▶ [What you are asked to do]:
One line at a time, check the entries below for the word "Defined", and copy each line that has it.

▶ [Data section]:
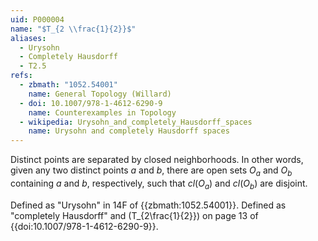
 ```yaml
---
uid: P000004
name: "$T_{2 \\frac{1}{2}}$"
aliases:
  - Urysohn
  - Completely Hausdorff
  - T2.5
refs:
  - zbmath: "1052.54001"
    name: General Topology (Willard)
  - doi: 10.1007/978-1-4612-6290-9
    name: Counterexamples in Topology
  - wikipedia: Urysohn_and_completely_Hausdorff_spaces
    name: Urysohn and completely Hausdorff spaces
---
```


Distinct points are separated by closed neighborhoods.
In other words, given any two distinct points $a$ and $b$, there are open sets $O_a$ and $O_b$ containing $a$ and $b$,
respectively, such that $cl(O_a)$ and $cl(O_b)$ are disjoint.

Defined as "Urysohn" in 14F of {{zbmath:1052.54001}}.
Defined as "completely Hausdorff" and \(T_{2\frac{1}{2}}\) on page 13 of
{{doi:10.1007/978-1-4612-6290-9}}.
...
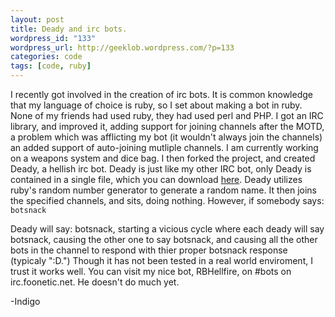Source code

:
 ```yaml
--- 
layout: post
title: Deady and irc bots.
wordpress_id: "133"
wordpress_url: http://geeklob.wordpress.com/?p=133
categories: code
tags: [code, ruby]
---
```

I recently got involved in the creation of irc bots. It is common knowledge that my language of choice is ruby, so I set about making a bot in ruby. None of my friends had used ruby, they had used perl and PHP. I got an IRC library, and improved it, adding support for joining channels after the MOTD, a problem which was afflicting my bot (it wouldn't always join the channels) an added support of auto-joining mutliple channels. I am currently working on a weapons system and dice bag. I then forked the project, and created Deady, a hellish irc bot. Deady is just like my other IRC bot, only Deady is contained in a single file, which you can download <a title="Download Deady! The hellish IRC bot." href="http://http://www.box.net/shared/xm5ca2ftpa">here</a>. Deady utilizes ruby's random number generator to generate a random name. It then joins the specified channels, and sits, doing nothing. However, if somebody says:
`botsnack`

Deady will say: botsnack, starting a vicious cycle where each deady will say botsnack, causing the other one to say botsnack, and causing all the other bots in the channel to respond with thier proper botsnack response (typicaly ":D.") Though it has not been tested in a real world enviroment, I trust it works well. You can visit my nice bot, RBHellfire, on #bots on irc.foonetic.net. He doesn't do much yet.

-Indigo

▶ [Answer to the exercise]:
Defined as "Urysohn" in 14F of {{zbmath:1052.54001}}.
Defined as "completely Hausdorff" and \(T_{2\frac{1}{2}}\) on page 13 of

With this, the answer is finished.